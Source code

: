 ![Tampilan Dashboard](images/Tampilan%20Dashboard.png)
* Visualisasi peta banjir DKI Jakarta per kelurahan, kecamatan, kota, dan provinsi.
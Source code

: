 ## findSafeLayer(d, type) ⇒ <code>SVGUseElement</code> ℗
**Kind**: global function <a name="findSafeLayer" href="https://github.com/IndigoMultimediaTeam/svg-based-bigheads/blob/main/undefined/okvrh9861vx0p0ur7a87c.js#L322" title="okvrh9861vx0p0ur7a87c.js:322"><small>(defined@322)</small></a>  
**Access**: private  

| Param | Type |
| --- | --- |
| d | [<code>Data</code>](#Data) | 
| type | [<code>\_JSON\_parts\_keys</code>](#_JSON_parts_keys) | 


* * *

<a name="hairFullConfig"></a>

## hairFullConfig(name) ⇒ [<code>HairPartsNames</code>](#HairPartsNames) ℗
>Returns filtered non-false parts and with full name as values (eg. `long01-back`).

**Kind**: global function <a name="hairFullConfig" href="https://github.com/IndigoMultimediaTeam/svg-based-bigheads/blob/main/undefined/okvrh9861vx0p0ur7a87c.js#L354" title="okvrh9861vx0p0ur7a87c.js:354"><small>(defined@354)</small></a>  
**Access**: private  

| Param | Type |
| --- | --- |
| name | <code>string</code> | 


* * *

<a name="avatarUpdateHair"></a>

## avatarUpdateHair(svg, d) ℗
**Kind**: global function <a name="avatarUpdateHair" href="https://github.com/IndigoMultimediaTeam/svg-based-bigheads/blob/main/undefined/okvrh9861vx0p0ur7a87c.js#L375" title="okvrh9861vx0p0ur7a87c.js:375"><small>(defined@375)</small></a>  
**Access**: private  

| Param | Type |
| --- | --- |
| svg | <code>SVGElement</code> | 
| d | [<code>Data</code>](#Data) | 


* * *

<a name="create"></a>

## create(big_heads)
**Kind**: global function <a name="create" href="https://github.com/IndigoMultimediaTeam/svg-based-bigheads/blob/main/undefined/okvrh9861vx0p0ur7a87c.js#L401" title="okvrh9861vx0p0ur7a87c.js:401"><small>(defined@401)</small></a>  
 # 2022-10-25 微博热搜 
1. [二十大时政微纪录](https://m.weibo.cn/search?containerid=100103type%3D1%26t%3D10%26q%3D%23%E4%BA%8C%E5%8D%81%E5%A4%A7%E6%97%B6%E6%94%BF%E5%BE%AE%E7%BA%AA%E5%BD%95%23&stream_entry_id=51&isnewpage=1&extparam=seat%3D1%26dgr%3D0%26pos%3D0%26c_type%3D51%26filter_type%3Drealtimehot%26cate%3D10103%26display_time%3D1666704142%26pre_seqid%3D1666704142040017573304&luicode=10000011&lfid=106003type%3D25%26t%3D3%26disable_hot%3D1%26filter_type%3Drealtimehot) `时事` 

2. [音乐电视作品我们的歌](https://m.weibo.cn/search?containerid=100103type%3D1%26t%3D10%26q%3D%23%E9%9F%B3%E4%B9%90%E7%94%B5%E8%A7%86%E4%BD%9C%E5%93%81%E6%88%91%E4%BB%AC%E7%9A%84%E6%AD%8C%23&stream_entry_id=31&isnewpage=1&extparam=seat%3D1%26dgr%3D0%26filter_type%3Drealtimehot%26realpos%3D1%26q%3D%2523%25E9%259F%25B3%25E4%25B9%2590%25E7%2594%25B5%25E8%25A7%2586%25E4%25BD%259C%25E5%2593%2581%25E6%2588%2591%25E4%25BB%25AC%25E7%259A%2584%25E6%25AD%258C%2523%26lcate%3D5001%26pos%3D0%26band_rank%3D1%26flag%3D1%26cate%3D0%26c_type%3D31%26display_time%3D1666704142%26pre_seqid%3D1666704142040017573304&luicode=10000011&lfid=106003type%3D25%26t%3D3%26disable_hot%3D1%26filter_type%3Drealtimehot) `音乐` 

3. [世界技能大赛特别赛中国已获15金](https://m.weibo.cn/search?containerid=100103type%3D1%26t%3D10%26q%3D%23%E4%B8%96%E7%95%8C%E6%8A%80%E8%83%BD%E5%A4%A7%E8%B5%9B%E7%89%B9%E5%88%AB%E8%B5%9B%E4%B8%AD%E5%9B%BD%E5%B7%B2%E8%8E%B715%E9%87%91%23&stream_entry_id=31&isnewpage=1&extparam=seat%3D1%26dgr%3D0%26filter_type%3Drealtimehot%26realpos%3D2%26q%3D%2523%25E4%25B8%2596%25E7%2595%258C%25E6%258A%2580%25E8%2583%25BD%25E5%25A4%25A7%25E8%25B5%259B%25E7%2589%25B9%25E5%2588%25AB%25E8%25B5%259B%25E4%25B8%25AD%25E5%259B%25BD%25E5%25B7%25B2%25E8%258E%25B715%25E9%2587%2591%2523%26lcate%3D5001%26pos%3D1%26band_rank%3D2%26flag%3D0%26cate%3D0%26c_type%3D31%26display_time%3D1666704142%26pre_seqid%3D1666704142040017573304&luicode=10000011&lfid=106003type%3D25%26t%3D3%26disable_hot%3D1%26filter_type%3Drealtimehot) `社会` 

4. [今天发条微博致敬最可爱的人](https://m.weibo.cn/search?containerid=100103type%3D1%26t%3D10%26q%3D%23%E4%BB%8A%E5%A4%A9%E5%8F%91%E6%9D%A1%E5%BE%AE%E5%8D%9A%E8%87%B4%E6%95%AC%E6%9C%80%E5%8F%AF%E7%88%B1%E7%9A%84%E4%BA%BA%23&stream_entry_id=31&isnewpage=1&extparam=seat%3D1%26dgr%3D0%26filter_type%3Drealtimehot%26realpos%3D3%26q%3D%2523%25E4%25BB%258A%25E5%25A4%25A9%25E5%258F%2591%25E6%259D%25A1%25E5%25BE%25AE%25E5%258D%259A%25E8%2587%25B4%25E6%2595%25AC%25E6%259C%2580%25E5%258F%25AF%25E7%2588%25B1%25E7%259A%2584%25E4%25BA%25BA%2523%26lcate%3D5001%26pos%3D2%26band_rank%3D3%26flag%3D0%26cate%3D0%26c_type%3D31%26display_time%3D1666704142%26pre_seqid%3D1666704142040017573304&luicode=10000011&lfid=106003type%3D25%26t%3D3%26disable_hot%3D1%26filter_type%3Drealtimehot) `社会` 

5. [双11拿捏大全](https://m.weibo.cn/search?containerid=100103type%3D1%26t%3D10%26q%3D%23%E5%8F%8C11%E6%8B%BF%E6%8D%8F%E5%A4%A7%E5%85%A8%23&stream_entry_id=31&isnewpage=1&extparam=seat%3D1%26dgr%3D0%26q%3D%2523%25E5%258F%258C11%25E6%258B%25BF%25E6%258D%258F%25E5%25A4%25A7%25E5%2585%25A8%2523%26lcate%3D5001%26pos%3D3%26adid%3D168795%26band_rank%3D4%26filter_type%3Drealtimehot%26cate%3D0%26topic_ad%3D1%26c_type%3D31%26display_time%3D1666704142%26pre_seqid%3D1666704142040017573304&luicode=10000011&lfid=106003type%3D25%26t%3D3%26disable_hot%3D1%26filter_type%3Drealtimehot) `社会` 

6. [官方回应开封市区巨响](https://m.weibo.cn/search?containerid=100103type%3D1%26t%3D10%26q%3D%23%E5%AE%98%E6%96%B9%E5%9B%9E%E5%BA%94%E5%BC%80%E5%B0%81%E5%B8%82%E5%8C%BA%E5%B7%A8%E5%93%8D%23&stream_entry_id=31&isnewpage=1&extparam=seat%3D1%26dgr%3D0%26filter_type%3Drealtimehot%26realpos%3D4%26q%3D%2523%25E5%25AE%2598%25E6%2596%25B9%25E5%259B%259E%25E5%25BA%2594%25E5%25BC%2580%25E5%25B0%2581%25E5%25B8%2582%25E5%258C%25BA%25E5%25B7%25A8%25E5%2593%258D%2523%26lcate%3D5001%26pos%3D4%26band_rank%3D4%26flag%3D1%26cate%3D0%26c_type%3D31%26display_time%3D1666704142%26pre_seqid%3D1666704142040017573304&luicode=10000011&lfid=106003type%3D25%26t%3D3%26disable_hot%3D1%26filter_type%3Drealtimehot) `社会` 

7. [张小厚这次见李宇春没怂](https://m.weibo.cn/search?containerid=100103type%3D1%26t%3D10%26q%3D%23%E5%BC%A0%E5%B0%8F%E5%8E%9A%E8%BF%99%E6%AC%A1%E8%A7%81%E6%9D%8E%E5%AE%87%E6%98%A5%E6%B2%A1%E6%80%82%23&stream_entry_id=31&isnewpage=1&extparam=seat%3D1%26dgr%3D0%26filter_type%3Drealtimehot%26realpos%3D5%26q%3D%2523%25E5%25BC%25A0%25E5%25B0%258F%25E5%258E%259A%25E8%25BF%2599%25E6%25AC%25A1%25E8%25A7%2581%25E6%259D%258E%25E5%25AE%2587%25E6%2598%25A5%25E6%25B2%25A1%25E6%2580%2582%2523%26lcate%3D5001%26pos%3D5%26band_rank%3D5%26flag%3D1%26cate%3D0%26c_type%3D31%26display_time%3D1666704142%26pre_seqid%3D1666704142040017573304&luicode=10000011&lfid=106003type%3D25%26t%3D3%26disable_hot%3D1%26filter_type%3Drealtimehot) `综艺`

+-------+

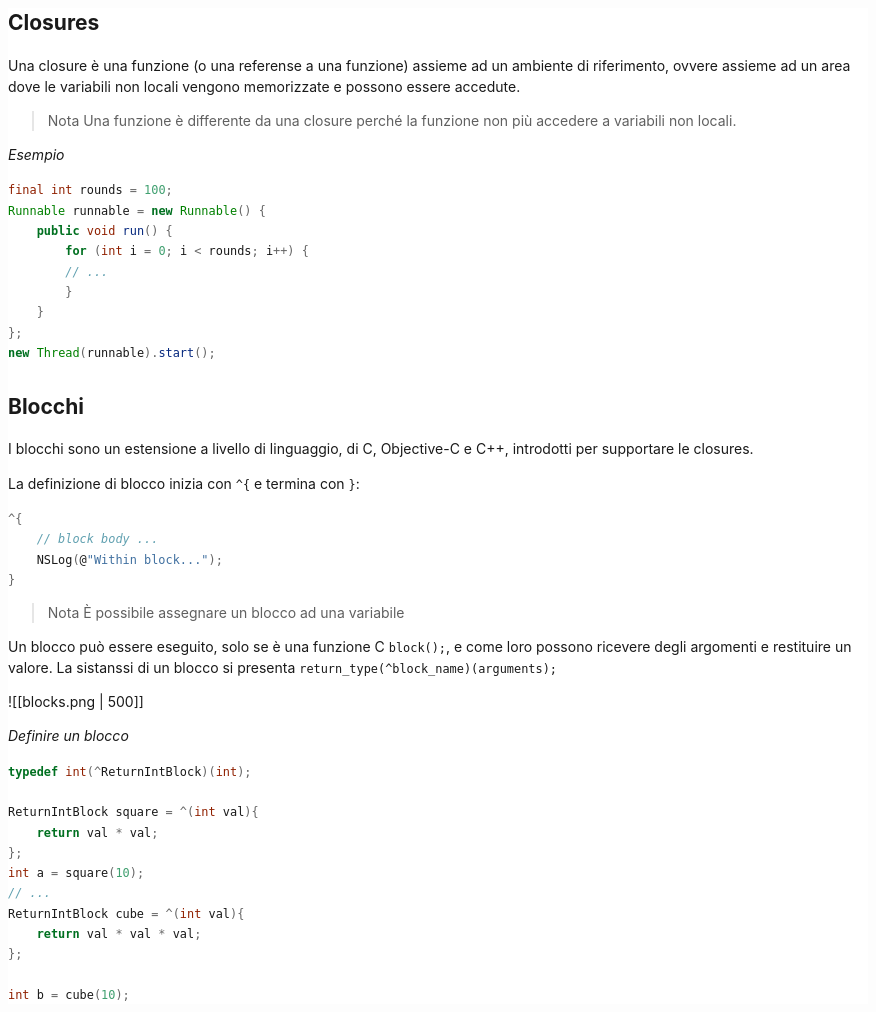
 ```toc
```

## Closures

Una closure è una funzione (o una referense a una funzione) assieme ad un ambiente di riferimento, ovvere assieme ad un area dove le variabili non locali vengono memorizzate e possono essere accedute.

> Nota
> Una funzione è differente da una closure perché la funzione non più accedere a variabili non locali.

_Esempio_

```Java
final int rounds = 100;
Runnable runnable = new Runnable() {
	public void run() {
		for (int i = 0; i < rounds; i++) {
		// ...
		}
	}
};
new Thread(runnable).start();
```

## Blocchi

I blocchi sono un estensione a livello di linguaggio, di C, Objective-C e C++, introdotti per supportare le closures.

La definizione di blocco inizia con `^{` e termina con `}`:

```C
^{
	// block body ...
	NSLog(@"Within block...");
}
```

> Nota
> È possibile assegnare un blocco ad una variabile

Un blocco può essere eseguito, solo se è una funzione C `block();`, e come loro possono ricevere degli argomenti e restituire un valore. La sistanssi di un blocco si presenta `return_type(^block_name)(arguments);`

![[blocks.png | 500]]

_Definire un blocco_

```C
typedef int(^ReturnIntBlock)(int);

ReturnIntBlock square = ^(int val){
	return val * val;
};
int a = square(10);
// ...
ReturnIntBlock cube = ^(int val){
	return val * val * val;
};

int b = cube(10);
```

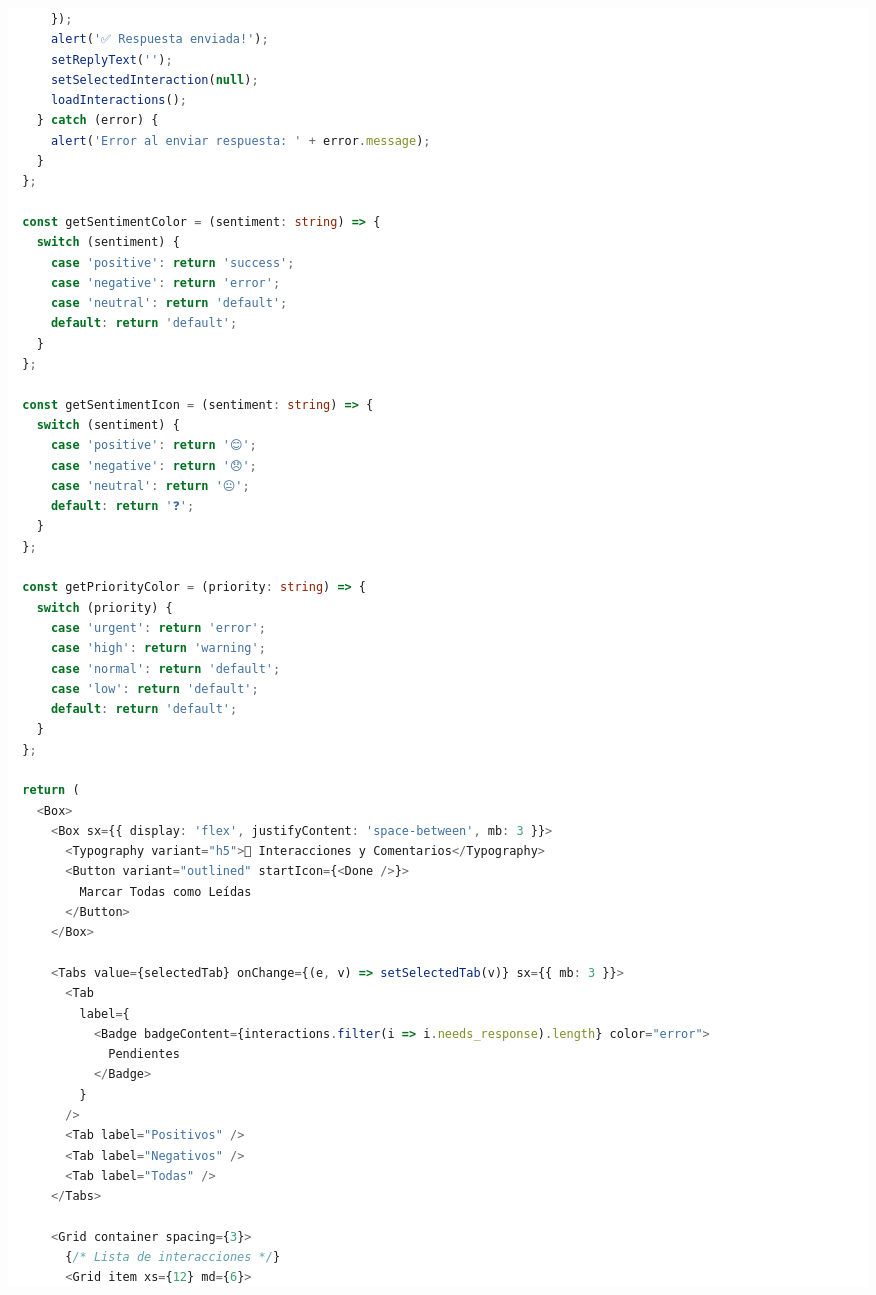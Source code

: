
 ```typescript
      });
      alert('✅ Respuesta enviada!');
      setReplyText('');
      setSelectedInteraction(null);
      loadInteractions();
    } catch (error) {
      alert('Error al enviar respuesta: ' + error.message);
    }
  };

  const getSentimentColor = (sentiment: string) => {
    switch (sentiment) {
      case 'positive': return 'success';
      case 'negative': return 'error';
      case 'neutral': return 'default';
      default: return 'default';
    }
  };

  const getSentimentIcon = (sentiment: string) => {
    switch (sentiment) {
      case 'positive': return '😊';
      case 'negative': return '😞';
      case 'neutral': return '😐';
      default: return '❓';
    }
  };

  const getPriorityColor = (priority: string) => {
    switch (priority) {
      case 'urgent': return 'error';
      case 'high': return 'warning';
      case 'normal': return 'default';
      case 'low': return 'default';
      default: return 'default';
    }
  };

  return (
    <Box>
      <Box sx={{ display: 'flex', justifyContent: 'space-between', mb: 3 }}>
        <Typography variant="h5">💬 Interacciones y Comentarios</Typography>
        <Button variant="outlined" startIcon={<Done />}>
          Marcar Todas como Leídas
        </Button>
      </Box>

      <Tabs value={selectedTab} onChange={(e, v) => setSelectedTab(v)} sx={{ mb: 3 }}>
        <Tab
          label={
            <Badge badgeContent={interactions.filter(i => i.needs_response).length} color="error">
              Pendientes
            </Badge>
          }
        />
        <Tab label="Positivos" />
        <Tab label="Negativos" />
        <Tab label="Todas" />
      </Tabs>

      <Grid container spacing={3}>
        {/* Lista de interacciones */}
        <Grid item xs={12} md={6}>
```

+-------+

• _WHAT YOU HAVE TO DO_: Please give an exact copy of the entries above, from the line with "## hairFullConfig(name) ⇒" down to the line with "## avatarUpdateHair(svg, d) ℗", inclusive, and nothing else.

• _TASK OUTPUT_:
## hairFullConfig(name) ⇒ [<code>HairPartsNames</code>](#HairPartsNames) ℗
>Returns filtered non-false parts and with full name as values (eg. `long01-back`).

**Kind**: global function <a name="hairFullConfig" href="https://github.com/IndigoMultimediaTeam/svg-based-bigheads/blob/main/undefined/okvrh9861vx0p0ur7a87c.js#L354" title="okvrh9861vx0p0ur7a87c.js:354"><small>(defined@354)</small></a>  
**Access**: private  

| Param | Type |
| --- | --- |
| name | <code>string</code> | 


* * *

<a name="avatarUpdateHair"></a>

## avatarUpdateHair(svg, d) ℗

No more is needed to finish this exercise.